### Prompt
Your reply must contain the full listing below, reproduced exactly, but no pictures.

═══

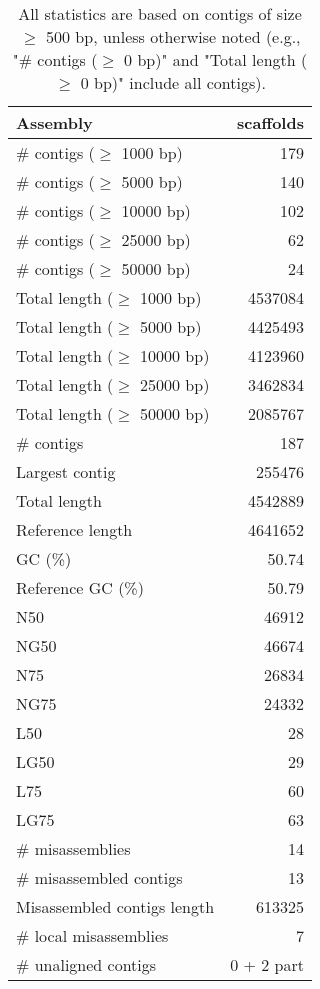 \documentclass[12pt,a4paper]{article}
\begin{document}
\begin{table}[ht]
\begin{center}
\caption{All statistics are based on contigs of size $\geq$ 500 bp, unless otherwise noted (e.g., "\# contigs ($\geq$ 0 bp)" and "Total length ($\geq$ 0 bp)" include all contigs).}
\begin{tabular}{|l*{1}{|r}|}
\hline
Assembly & scaffolds \\ \hline
\# contigs ($\geq$ 1000 bp) & 179 \\ \hline
\# contigs ($\geq$ 5000 bp) & 140 \\ \hline
\# contigs ($\geq$ 10000 bp) & 102 \\ \hline
\# contigs ($\geq$ 25000 bp) & 62 \\ \hline
\# contigs ($\geq$ 50000 bp) & 24 \\ \hline
Total length ($\geq$ 1000 bp) & 4537084 \\ \hline
Total length ($\geq$ 5000 bp) & 4425493 \\ \hline
Total length ($\geq$ 10000 bp) & 4123960 \\ \hline
Total length ($\geq$ 25000 bp) & 3462834 \\ \hline
Total length ($\geq$ 50000 bp) & 2085767 \\ \hline
\# contigs & 187 \\ \hline
Largest contig & 255476 \\ \hline
Total length & 4542889 \\ \hline
Reference length & 4641652 \\ \hline
GC (\%) & 50.74 \\ \hline
Reference GC (\%) & 50.79 \\ \hline
N50 & 46912 \\ \hline
NG50 & 46674 \\ \hline
N75 & 26834 \\ \hline
NG75 & 24332 \\ \hline
L50 & 28 \\ \hline
LG50 & 29 \\ \hline
L75 & 60 \\ \hline
LG75 & 63 \\ \hline
\# misassemblies & 14 \\ \hline
\# misassembled contigs & 13 \\ \hline
Misassembled contigs length & 613325 \\ \hline
\# local misassemblies & 7 \\ \hline
\# unaligned contigs & 0 + 2 part \\ \hline

\end{tabular}
\end{center}
\end{table}
\end{document}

═══

### Answer to the problem
 \documentclass[12pt,a4paper]{article}
\begin{document}
\begin{table}[ht]
\begin{center}
\caption{All statistics are based on contigs of size $\geq$ 500 bp, unless otherwise noted (e.g., "\# contigs ($\geq$ 0 bp)" and "Total length ($\geq$ 0 bp)" include all contigs).}
\begin{tabular}{|l*{1}{|r}|}
\hline
Assembly & scaffolds \\ \hline
\# contigs ($\geq$ 1000 bp) & 179 \\ \hline
\# contigs ($\geq$ 5000 bp) & 140 \\ \hline
\# contigs ($\geq$ 10000 bp) & 102 \\ \hline
\# contigs ($\geq$ 25000 bp) & 62 \\ \hline
\# contigs ($\geq$ 50000 bp) & 24 \\ \hline
Total length ($\geq$ 1000 bp) & 4537084 \\ \hline
Total length ($\geq$ 5000 bp) & 4425493 \\ \hline
Total length ($\geq$ 10000 bp) & 4123960 \\ \hline
Total length ($\geq$ 25000 bp) & 3462834 \\ \hline
Total length ($\geq$ 50000 bp) & 2085767 \\ \hline
\# contigs & 187 \\ \hline
Largest contig & 255476 \\ \hline
Total length & 4542889 \\ \hline
Reference length & 4641652 \\ \hline
GC (\%) & 50.74 \\ \hline
Reference GC (\%) & 50.79 \\ \hline
N50 & 46912 \\ \hline
NG50 & 46674 \\ \hline
N75 & 26834 \\ \hline
NG75 & 24332 \\ \hline
L50 & 28 \\ \hline
LG50 & 29 \\ \hline
L75 & 60 \\ \hline
LG75 & 63 \\ \hline
\# misassemblies & 14 \\ \hline
\# misassembled contigs & 13 \\ \hline
Misassembled contigs length & 613325 \\ \hline
\# local misassemblies & 7 \\ \hline
\# unaligned contigs & 0 + 2 part \\ \hline

\end{tabular}
\end{center}
\end{table}
\end{document}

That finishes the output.